Song by The Mothers of Invention

from the album We're Only in It for the Money
- Released: March 4, 1968
- Recorded: August 3 – October 1967
- Studio: Mayfair Studios, New York City Apostolic Studios, New York City
- Genre: Psychedelic rock
- Length: 2:01
- Label: Verve
- Songwriter: Frank Zappa
- Producer: Frank Zappa

= Let's Make the Water Turn Black =

"Let's Make the Water Turn Black" is a patter song which first appeared on the 1968 Mothers of Invention album We're Only in It for the Money and later on the 1995 compilation album Strictly Commercial. An uptempo instrumental version is featured on the 1991 live album Make a Jazz Noise Here.

==Background==
"Let's Make The Water Turn Black" tells the true story of brothers Ronald and Kenneth Williams (referred to as "Ronnie" and "Kenny" respectively), neighbors of the song's composer Frank Zappa in the early 1960s, when he was living in Ontario, California.

It says that while their father, known as "Daddy Dinky" (Dalton Williams), was away at work "selling lamps and chairs to San Ber'dino squares" and while their mother (Signa), worked "feeding all the boys at Ed's Café" (on Holt Blvd. in Ontario, Ca.), the brothers occupied their after-school time with such activities as igniting each other's flatulence. In the original release, a reference to their mother "in her apron and her pad" was cut from the record; although the reference was about an order pad, a record executive thought it was a veiled reference to a sanitary napkin.

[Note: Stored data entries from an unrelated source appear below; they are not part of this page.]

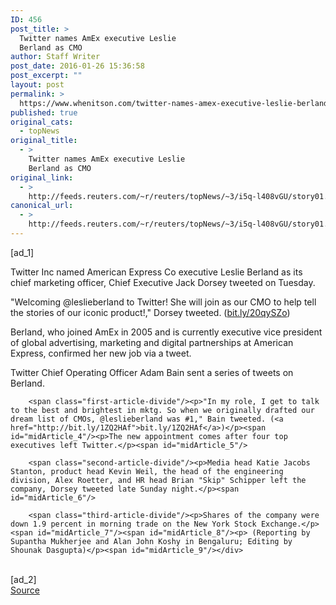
 ```yaml
---
ID: 456
post_title: >
  Twitter names AmEx executive Leslie
  Berland as CMO
author: Staff Writer
post_date: 2016-01-26 15:36:58
post_excerpt: ""
layout: post
permalink: >
  https://www.whenitson.com/twitter-names-amex-executive-leslie-berland-as-cmo/
published: true
original_cats:
  - topNews
original_title:
  - >
    Twitter names AmEx executive Leslie
    Berland as CMO
original_link:
  - >
    http://feeds.reuters.com/~r/reuters/topNews/~3/i5q-l408vGU/story01.htm
canonical_url:
  - >
    http://feeds.reuters.com/~r/reuters/topNews/~3/i5q-l408vGU/story01.htm
---
```

 [ad_1]
<br><div id="articleText">
<span id="midArticle_start"/>

<span class="focusParagraph" readability="4"><p><span class="articleLocatio&lt;/span&gt;n">Twitter Inc named American Express Co executive Leslie Berland as its chief marketing officer, Chief Executive Jack Dorsey tweeted on Tuesday.</span></p></span><span id="midArticle_0"/><p>"Welcoming @leslieberland to Twitter! She will join as our CMO to help tell the stories of our iconic product!," Dorsey tweeted. (<a href="http://bit.ly/20qySZo">bit.ly/20qySZo</a>)</p><span id="midArticle_1"/><p>Berland, who joined AmEx in 2005 and is currently executive vice president of global advertising, marketing and digital partnerships at American Express, confirmed her new job via a tweet.</p><span id="midArticle_2"/><p>Twitter Chief Operating Officer Adam Bain sent a series of tweets on Berland.</p><span id="midArticle_3"/>
        
        <span class="first-article-divide"/><p>"In my role, I get to talk to the best and brightest in mktg. So when we originally drafted our dream list of CMOs, @leslieberland was #1," Bain tweeted. (<a href="http://bit.ly/1ZQ2HAf">bit.ly/1ZQ2HAf</a>)</p><span id="midArticle_4"/><p>The new appointment comes after four top executives left Twitter.</p><span id="midArticle_5"/>
        
        <span class="second-article-divide"/><p>Media head Katie Jacobs Stanton, product head Kevin Weil, the head of the engineering division, Alex Roetter, and HR head Brian "Skip" Schipper left the company, Dorsey tweeted late Sunday night.</p><span id="midArticle_6"/>
        
        <span class="third-article-divide"/><p>Shares of the company were down 1.9 percent in morning trade on the New York Stock Exchange.</p><span id="midArticle_7"/><span id="midArticle_8"/><p> (Reporting by Supantha Mukherjee and Alan John Koshy in Bengaluru; Editing by Shounak Dasgupta)</p><span id="midArticle_9"/></div>
<br>[ad_2]
<br><a href="http://feeds.reuters.com/~r/reuters/topNews/~3/i5q-l408vGU/story01.htm">Source </a>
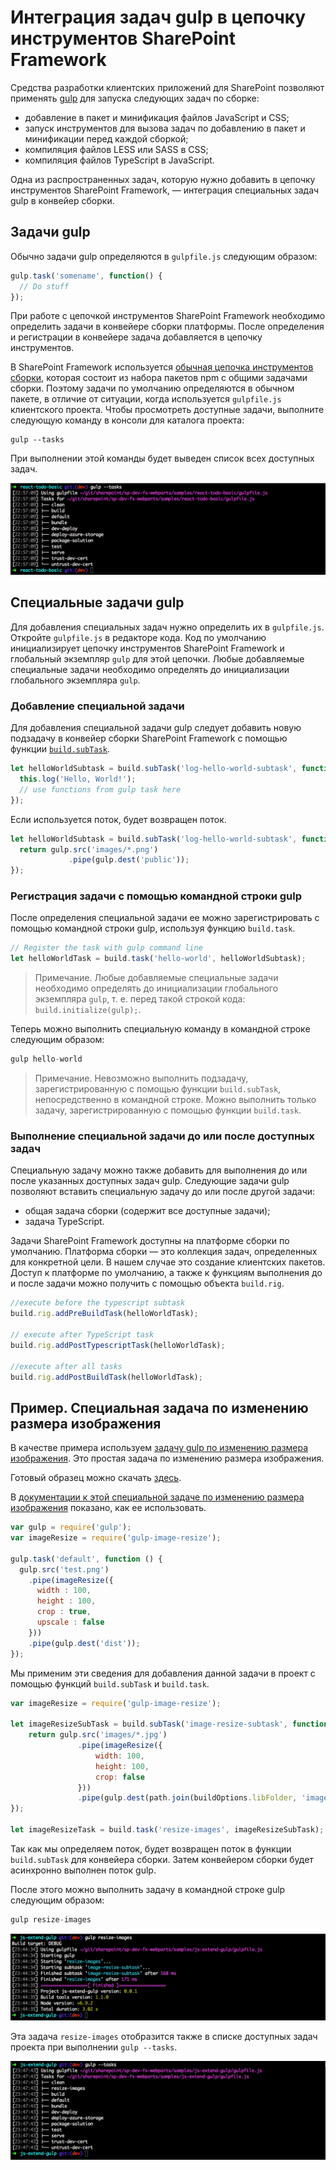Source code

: # <a name="integrate-gulp-tasks-in-sharepoint-framework-toolchain"></a>Интеграция задач gulp в цепочку инструментов SharePoint Framework

Средства разработки клиентских приложений для SharePoint позволяют применять [gulp](http://gulpjs.com/) для запуска следующих задач по сборке:

* добавление в пакет и минификация файлов JavaScript и CSS;
* запуск инструментов для вызова задач по добавлению в пакет и минификации перед каждой сборкой;
* компиляция файлов LESS или SASS в CSS;
* компиляция файлов TypeScript в JavaScript.

Одна из распространенных задач, которую нужно добавить в цепочку инструментов SharePoint Framework, — интеграция специальных задач gulp в конвейер сборки.

## <a name="gulp-tasks"></a>Задачи gulp
Обычно задачи gulp определяются в `gulpfile.js` следующим образом:

```js
gulp.task('somename', function() {
  // Do stuff
});
```

При работе с цепочкой инструментов SharePoint Framework необходимо определить задачи в конвейере сборки платформы. После определения и регистрации в конвейере задача добавляется в цепочку инструментов.

В SharePoint Framework используется [обычная цепочка инструментов сборки](sharepoint-framework-toolchain.md#common-build-tools-packages), которая состоит из набора пакетов npm с общими задачами сборки. Поэтому задачи по умолчанию определяются в обычном пакете, в отличие от ситуации, когда используется `gulpfile.js` клиентского проекта. Чтобы просмотреть доступные задачи, выполните следующую команду в консоли для каталога проекта:

```
gulp --tasks
```

При выполнении этой команды будет выведен список всех доступных задач.

![Доступные задачи gulp](../../../images/gulp-tasks-available.png)

## <a name="custom-gulp-tasks"></a>Специальные задачи gulp
Для добавления специальных задач нужно определить их в `gulpfile.js`. Откройте `gulpfile.js` в редакторе кода. Код по умолчанию инициализирует цепочку инструментов SharePoint Framework и глобальный экземпляр `gulp` для этой цепочки. Любые добавляемые специальные задачи необходимо определять до инициализации глобального экземпляра `gulp`.

### <a name="add-your-custom-task"></a>Добавление специальной задачи
Для добавления специальной задачи gulp следует добавить новую подзадачу в конвейер сборки SharePoint Framework с помощью функции [`build.subTask`](https://github.com/Microsoft/gulp-core-build#defining-a-custom-task).

```js
let helloWorldSubtask = build.subTask('log-hello-world-subtask', function(gulp, buildOptions, done) {
  this.log('Hello, World!');   
  // use functions from gulp task here  
});
```

Если используется поток, будет возвращен поток.

```js
let helloWorldSubtask = build.subTask('log-hello-world-subtask', function(gulp, buildOptions, done) {
  return gulp.src('images/*.png')
             .pipe(gulp.dest('public'));
});
```

### <a name="register-your-task-with-gulp-command-line"></a>Регистрация задачи с помощью командной строки gulp
После определения специальной задачи ее можно зарегистрировать с помощью командной строки gulp, используя функцию `build.task`.

```js
// Register the task with gulp command line
let helloWorldTask = build.task('hello-world', helloWorldSubtask);
```

>Примечание. Любые добавляемые специальные задачи необходимо определять до инициализации глобального экземпляра `gulp`, т. е. перед такой строкой кода: `build.initialize(gulp);`.

Теперь можно выполнить специальную команду в командной строке следующим образом:

```js
gulp hello-world
```

>Примечание. Невозможно выполнить подзадачу, зарегистрированную с помощью функции `build.subTask`, непосредственно в командной строке. Можно выполнить только задачу, зарегистрированную с помощью функции `build.task`.

### <a name="execute-your-custom-task-before-or-after-available-tasks"></a>Выполнение специальной задачи до или после доступных задач
Специальную задачу можно также добавить для выполнения до или после указанных доступных задач gulp. Следующие задачи gulp позволяют вставить специальную задачу до или после другой задачи:

- общая задача сборки (содержит все доступные задачи);
- задача TypeScript.

Задачи SharePoint Framework доступны на платформе сборки по умолчанию. Платформа сборки — это коллекция задач, определенных для конкретной цели. В нашем случае это создание клиентских пакетов. Доступ к платформе по умолчанию, а также к функциям выполнения до и после задачи можно получить с помощью объекта `build.rig`.
 
```js
//execute before the typescript subtask
build.rig.addPreBuildTask(helloWorldTask);

// execute after TypeScript task
build.rig.addPostTypescriptTask(helloWorldTask);

//execute after all tasks
build.rig.addPostBuildTask(helloWorldTask);
```

## <a name="example-custom-image-resize-task"></a>Пример. Специальная задача по изменению размера изображения
В качестве примера используем [задачу gulp по изменению размера изображения](https://www.npmjs.com/package/gulp-image-resize).  Это простая задача по изменению размера изображения.

Готовый образец можно скачать [здесь](https://aka.ms/spfx-extend-gulp-sample).

В [документации к этой специальной задаче по изменению размера изображения](https://www.npmjs.com/package/gulp-image-resize#example) показано, как ее использовать.

```js
var gulp = require('gulp');
var imageResize = require('gulp-image-resize');
 
gulp.task('default', function () {
  gulp.src('test.png')
    .pipe(imageResize({
      width : 100,
      height : 100,
      crop : true,
      upscale : false
    }))
    .pipe(gulp.dest('dist'));
});
```

Мы применим эти сведения для добавления данной задачи в проект с помощью функций `build.subTask` и `build.task`.

```js
var imageResize = require('gulp-image-resize');

let imageResizeSubTask = build.subTask('image-resize-subtask', function(gulp, buildOptions, done){
    return gulp.src('images/*.jpg')
               .pipe(imageResize({
                   width: 100,
                   height: 100,
                   crop: false                   
               }))
               .pipe(gulp.dest(path.join(buildOptions.libFolder, 'images')))
});

let imageResizeTask = build.task('resize-images', imageResizeSubTask);
```

Так как мы определяем поток, будет возвращен поток в функции `build.subTask` для конвейера сборки. Затем конвейером сборки будет асинхронно выполнен поток gulp. 

После этого можно выполнить задачу в командной строке gulp следующим образом:

```js
gulp resize-images
```

![image-resize-task](../../../images/gulp-extend-image-resize-task.png)

Эта задача `resize-images` отобразится также в списке доступных задач проекта при выполнении `gulp --tasks`.

![image-resize-task with available tasks](../../../images/gulp-extend-image-resize-available-tasks.png)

Further references can be found in the opening line of the chorus: "Whizzing and pasting and pooting through the day". "Whizzing" referred to Kenny's need to urinate in jars because he and Mothers of Invention saxophone player Jim "Motorhead" Sherwood were living in a garage on the Williams property, one which lacked plumbing. The results were "Kenny's little creatures on display", a reference to what Zappa described in a 1987 interview with Rolling Stone as "mutant tadpoles" which had appeared over time in the urine and could be seen swimming in it. "Pasting" is a reference to another part of the song which states that Ronnie saved his "pneumies" on a bedroom window, described rather bluntly in the song as "dysentery green". During the aforementioned Rolling Stone interview, Zappa related how the mess was soon discovered by the boys' mother. So thick was the dried mass that removal required "chisels and Ajax". "Pooting" refers to the act of flatulating.

The song's final verse includes references to the boys' adulthood, namely how Ronnie had joined the military, Kenny was "taking pills" and how they both yearned "to see a bomber burn". This may have a double meaning both as a reference to the burgeoning movement against the Vietnam War and as a reference to an African-American nickname for an exceptionally large marijuana cigarette. The final line, "Wait 'til the fire turns green," may be a final reference to igniting each other's flatulence.
While the song itself is up to interpretation Frank Zappa discusses the song in detail in the book by Frank Zappa and Peter Occhiogrosso titled The Real Frank Zappa Book. The song title and lyric "Let's make the water turn black" are in reference to Ronnie and Kenny's procedure for producing alcohol from raisins. The lyric "Ronnie helping Kenny helping burn his poots away" is a reference to lighting farts. Ronnie would light Kenny's poots on fire, "wait till the fire turns green," then use the burning plastic as a heat source to heat the raisins prior to the fermenting process.

It ends when recording engineer Dick Kunc opens the talkback line to the recording studio to introduce "a little bit of vocal teenage heaven right here on earth". What follows are several seconds of backwards, distorted, guttural vocalizing by Ronald Williams himself.

The next song on the album "The Idiot Bastard Son" revisits the story of the Williams brothers in a more sedate style.